20世紀の三大発明のひとつに数えられるレーザー光線は、1917年にアインシュタインがレーザーの発振の原理の発表をしたことにはじまります。1958年にシャーローとタウンズがその理論を応用してメーザー(MASER:誘導放出によるマイクロウエーブの増幅)の発振に成功し、レーザー(LASER:誘導放出による光の増幅)の可能性を提唱しました。そして1960年にアメリカのメイマンがルビーの結晶からレーザーの発振に成功しました。
このレーザーが医療に応用され始めたのは1960年代からです。日本の皮膚科形成外科の領域では、当院理事長の大城俊夫が1975年にルビーレーザーを導入し、臨床応用したのが始まりです。しかし、実際に臨床の場で使用されるようになったのは1970年代後半以降のこと、また今日のように幅広くレーザーが使用されるようになったのは、実は1990年代後半になってからのことなのです。

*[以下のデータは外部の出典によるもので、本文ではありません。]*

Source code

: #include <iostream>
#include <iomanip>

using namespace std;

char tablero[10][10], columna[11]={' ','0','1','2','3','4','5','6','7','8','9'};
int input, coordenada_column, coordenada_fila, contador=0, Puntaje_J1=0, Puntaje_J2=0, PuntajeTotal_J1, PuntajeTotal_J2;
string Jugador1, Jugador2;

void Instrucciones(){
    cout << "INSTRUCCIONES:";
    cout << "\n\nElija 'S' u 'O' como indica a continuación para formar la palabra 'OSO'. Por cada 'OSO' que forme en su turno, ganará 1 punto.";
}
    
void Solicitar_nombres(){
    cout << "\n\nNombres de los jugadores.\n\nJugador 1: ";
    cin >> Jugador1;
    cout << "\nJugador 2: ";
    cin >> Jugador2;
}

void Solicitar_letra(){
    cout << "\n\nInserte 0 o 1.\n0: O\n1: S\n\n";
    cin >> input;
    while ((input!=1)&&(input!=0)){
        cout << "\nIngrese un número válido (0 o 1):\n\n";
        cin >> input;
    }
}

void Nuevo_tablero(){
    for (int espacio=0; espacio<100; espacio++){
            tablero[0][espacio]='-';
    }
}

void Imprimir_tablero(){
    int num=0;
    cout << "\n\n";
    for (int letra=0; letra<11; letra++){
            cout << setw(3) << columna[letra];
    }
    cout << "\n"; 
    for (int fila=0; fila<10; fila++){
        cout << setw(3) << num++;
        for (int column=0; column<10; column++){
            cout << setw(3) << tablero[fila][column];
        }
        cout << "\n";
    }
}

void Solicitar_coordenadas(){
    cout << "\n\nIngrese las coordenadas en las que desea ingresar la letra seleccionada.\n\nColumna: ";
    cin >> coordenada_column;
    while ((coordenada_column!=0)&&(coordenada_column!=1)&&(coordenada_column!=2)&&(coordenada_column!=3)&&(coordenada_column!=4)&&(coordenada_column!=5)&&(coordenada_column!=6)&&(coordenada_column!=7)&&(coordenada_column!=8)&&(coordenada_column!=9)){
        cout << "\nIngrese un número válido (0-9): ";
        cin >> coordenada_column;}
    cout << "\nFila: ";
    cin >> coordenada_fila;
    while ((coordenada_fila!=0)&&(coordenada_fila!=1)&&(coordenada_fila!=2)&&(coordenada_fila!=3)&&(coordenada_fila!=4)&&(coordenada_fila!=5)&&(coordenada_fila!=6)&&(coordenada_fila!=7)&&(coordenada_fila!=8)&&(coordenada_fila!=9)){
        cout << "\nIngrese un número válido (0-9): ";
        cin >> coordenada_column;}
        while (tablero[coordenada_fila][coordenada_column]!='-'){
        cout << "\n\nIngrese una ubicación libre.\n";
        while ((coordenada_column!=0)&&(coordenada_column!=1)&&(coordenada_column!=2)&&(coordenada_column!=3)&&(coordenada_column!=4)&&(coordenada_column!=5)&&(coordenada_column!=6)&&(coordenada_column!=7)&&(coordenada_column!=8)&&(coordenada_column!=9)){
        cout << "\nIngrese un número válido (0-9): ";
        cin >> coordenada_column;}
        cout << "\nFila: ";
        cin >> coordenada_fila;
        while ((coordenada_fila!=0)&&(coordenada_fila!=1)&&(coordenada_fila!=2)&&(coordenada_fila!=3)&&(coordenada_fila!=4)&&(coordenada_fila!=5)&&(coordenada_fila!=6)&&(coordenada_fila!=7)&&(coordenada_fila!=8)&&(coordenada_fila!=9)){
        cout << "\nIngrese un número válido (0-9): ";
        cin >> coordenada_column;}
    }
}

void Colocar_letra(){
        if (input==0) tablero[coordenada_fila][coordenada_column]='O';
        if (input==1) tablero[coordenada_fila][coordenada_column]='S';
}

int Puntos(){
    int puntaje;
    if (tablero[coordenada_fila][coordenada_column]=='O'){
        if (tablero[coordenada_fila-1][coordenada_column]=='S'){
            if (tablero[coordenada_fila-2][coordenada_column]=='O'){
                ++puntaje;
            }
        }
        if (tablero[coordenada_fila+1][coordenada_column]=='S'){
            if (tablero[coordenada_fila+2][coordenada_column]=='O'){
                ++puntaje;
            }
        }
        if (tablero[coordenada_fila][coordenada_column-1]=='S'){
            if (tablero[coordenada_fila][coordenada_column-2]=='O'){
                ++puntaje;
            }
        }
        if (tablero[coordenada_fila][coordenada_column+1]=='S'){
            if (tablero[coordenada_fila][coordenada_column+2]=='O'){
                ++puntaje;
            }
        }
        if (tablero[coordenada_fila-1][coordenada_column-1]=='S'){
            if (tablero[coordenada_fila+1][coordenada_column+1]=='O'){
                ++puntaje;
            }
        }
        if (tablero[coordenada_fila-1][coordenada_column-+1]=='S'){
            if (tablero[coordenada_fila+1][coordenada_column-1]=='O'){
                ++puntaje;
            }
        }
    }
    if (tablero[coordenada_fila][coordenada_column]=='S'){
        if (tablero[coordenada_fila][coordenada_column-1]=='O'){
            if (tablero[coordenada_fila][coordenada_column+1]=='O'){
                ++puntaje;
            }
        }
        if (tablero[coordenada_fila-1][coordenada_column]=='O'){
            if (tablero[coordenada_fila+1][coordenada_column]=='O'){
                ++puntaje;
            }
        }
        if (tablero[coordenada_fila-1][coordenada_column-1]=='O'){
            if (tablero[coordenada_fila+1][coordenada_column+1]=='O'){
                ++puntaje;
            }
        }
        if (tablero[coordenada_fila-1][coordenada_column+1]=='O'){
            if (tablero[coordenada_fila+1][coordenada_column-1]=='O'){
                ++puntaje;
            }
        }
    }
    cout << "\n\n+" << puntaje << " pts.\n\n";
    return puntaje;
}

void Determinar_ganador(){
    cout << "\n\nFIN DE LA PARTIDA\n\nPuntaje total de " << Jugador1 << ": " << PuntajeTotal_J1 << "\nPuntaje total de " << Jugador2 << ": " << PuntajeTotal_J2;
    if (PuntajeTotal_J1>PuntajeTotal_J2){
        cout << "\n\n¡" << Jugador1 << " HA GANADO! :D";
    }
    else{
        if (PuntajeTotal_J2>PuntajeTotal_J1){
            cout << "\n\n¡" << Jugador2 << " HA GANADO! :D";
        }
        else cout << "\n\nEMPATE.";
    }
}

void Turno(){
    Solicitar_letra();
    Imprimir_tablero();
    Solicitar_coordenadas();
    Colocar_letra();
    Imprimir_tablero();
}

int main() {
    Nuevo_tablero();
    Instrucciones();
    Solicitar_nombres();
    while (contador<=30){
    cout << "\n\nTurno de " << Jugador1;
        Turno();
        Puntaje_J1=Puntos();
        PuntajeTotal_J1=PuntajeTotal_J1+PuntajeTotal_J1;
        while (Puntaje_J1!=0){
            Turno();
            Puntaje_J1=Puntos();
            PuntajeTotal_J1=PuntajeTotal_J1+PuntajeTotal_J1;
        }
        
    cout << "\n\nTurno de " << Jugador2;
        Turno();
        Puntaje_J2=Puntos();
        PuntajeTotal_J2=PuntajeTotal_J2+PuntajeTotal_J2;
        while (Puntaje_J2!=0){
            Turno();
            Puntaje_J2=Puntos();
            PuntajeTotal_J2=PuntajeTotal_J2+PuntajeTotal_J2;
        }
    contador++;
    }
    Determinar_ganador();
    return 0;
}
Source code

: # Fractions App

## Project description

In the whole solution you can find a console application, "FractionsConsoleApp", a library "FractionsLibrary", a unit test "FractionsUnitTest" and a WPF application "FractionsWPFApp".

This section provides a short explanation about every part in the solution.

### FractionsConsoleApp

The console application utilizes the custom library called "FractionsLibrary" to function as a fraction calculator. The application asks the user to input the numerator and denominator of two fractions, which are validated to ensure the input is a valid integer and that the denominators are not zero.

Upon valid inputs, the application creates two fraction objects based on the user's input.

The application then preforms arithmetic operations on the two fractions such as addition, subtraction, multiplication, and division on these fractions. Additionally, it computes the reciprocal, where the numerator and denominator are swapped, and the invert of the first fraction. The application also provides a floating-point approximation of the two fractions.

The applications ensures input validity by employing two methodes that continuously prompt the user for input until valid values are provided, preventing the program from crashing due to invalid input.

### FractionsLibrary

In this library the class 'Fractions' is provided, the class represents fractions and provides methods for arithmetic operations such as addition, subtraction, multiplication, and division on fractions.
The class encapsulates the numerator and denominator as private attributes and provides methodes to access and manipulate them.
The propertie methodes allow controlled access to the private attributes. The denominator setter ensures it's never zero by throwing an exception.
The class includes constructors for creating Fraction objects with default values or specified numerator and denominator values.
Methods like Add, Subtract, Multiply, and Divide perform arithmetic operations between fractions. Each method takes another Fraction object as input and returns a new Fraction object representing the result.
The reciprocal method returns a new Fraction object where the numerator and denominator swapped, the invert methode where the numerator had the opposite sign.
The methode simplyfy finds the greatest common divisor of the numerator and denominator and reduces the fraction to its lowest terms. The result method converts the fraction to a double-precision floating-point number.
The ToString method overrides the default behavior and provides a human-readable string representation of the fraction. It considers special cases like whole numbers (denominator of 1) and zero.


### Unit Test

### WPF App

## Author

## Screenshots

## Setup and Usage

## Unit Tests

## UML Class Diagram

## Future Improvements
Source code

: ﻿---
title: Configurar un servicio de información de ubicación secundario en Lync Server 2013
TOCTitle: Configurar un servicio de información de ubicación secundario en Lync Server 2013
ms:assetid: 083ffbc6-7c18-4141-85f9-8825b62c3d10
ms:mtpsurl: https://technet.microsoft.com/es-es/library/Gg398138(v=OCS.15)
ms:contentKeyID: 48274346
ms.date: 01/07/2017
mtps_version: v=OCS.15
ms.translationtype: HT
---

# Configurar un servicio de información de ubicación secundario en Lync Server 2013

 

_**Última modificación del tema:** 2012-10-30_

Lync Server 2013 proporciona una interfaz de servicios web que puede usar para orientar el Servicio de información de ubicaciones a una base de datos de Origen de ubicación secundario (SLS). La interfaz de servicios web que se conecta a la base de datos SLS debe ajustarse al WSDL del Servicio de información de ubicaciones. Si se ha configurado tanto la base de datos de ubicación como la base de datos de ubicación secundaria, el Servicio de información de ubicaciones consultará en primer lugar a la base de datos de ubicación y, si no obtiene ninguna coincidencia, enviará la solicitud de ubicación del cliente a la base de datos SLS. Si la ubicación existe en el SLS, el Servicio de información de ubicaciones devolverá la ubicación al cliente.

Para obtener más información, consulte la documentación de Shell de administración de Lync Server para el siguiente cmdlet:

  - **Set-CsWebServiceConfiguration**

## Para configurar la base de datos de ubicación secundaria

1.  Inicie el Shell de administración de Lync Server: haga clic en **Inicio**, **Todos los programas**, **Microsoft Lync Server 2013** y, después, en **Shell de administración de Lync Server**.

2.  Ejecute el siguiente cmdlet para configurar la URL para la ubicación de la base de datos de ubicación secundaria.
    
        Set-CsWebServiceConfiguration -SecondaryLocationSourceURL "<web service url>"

現在では、いわゆるアザに対する治療などで皮膚科形成外科領域をはじめとして、レーザーメスとして外科領域で、また疼痛緩和の目的でペインクリニックで、外傷後などのリハビリテーションで、アレルギー性鼻炎などの耳鼻咽喉科領域でなど様々な分野で応用がなされています。また、実際の治療以外にも、検査機器の中にレーザー工学の技術が応用されているものも少なくありません。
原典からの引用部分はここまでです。